__PROBLEM DESCRIPTION__
What you return must be exactly the lines from the one containing "using the CLI." through the close of the listing, both included.

..............................

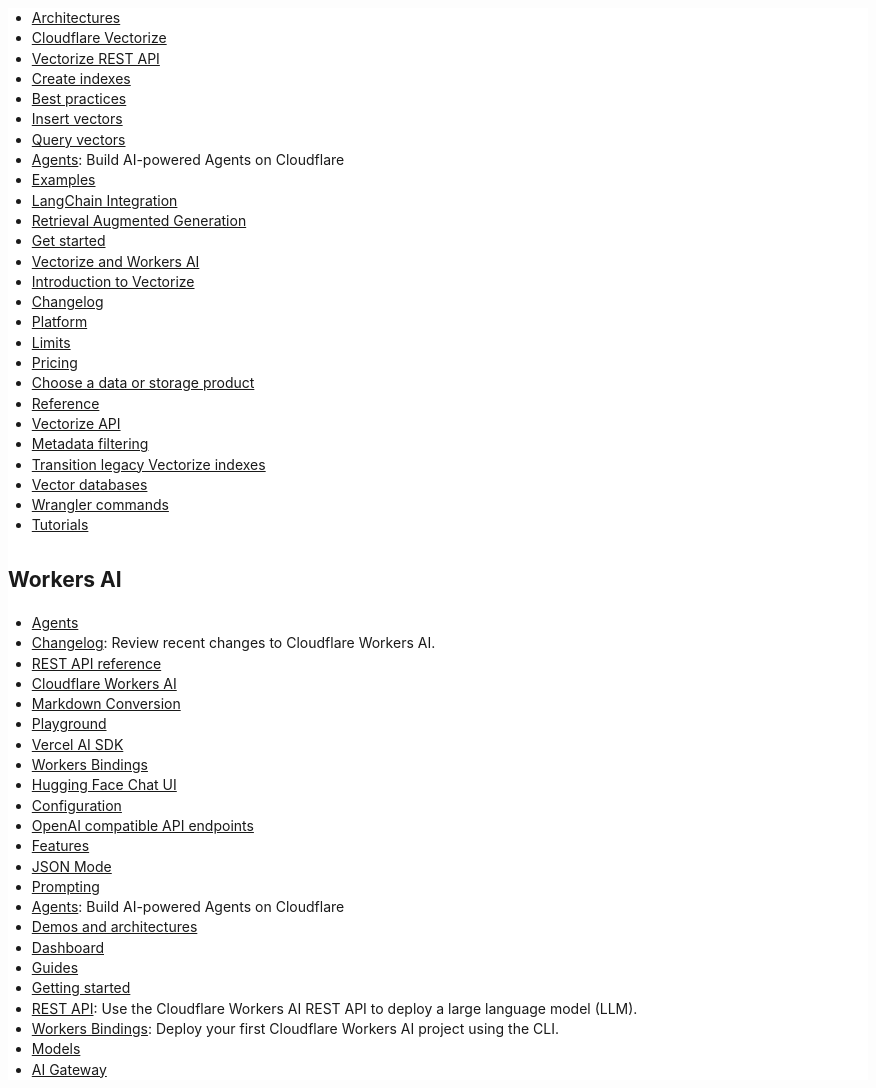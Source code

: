- [Architectures](https://developers.cloudflare.com/vectorize/demos/)
- [Cloudflare Vectorize](https://developers.cloudflare.com/vectorize/)
- [Vectorize REST API](https://developers.cloudflare.com/vectorize/vectorize-api/)
- [Create indexes](https://developers.cloudflare.com/vectorize/best-practices/create-indexes/)
- [Best practices](https://developers.cloudflare.com/vectorize/best-practices/)
- [Insert vectors](https://developers.cloudflare.com/vectorize/best-practices/insert-vectors/)
- [Query vectors](https://developers.cloudflare.com/vectorize/best-practices/query-vectors/)
- [Agents](https://developers.cloudflare.com/vectorize/examples/agents/): Build AI-powered Agents on Cloudflare
- [Examples](https://developers.cloudflare.com/vectorize/examples/)
- [LangChain Integration](https://developers.cloudflare.com/vectorize/examples/langchain/)
- [Retrieval Augmented Generation](https://developers.cloudflare.com/vectorize/examples/rag/)
- [Get started](https://developers.cloudflare.com/vectorize/get-started/)
- [Vectorize and Workers AI](https://developers.cloudflare.com/vectorize/get-started/embeddings/)
- [Introduction to Vectorize](https://developers.cloudflare.com/vectorize/get-started/intro/)
- [Changelog](https://developers.cloudflare.com/vectorize/platform/changelog/)
- [Platform](https://developers.cloudflare.com/vectorize/platform/)
- [Limits](https://developers.cloudflare.com/vectorize/platform/limits/)
- [Pricing](https://developers.cloudflare.com/vectorize/platform/pricing/)
- [Choose a data or storage product](https://developers.cloudflare.com/vectorize/platform/storage-options/)
- [Reference](https://developers.cloudflare.com/vectorize/reference/)
- [Vectorize API](https://developers.cloudflare.com/vectorize/reference/client-api/)
- [Metadata filtering](https://developers.cloudflare.com/vectorize/reference/metadata-filtering/)
- [Transition legacy Vectorize indexes](https://developers.cloudflare.com/vectorize/reference/transition-vectorize-legacy/)
- [Vector databases](https://developers.cloudflare.com/vectorize/reference/what-is-a-vector-database/)
- [Wrangler commands](https://developers.cloudflare.com/vectorize/reference/wrangler-commands/)
- [Tutorials](https://developers.cloudflare.com/vectorize/tutorials/)

## Workers AI

- [Agents](https://developers.cloudflare.com/workers-ai/agents/)
- [Changelog](https://developers.cloudflare.com/workers-ai/changelog/): Review recent changes to Cloudflare Workers AI.
- [REST API reference](https://developers.cloudflare.com/workers-ai/api-reference/)
- [Cloudflare Workers AI](https://developers.cloudflare.com/workers-ai/)
- [Markdown Conversion](https://developers.cloudflare.com/workers-ai/markdown-conversion/)
- [Playground](https://developers.cloudflare.com/workers-ai/playground/)
- [Vercel AI SDK](https://developers.cloudflare.com/workers-ai/configuration/ai-sdk/)
- [Workers Bindings](https://developers.cloudflare.com/workers-ai/configuration/bindings/)
- [Hugging Face Chat UI](https://developers.cloudflare.com/workers-ai/configuration/hugging-face-chat-ui/)
- [Configuration](https://developers.cloudflare.com/workers-ai/configuration/)
- [OpenAI compatible API endpoints](https://developers.cloudflare.com/workers-ai/configuration/open-ai-compatibility/)
- [Features](https://developers.cloudflare.com/workers-ai/features/)
- [JSON Mode](https://developers.cloudflare.com/workers-ai/features/json-mode/)
- [Prompting](https://developers.cloudflare.com/workers-ai/features/prompting/)
- [Agents](https://developers.cloudflare.com/workers-ai/guides/agents/): Build AI-powered Agents on Cloudflare
- [Demos and architectures](https://developers.cloudflare.com/workers-ai/guides/demos-architectures/)
- [Dashboard](https://developers.cloudflare.com/workers-ai/get-started/dashboard/)
- [Guides](https://developers.cloudflare.com/workers-ai/guides/)
- [Getting started](https://developers.cloudflare.com/workers-ai/get-started/)
- [REST API](https://developers.cloudflare.com/workers-ai/get-started/rest-api/): Use the Cloudflare Workers AI REST API to deploy a large language model (LLM).
- [Workers Bindings](https://developers.cloudflare.com/workers-ai/get-started/workers-wrangler/): Deploy your first Cloudflare Workers AI project using the CLI.
- [Models](https://developers.cloudflare.com/workers-ai/models/)
- [AI Gateway](https://developers.cloudflare.com/workers-ai/platform/ai-gateway/)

..............................

__FINISHED EXERCISE__
- [Workers Bindings](https://developers.cloudflare.com/workers-ai/get-started/workers-wrangler/): Deploy your first Cloudflare Workers AI project using the CLI.
- [Models](https://developers.cloudflare.com/workers-ai/models/)
- [AI Gateway](https://developers.cloudflare.com/workers-ai/platform/ai-gateway/)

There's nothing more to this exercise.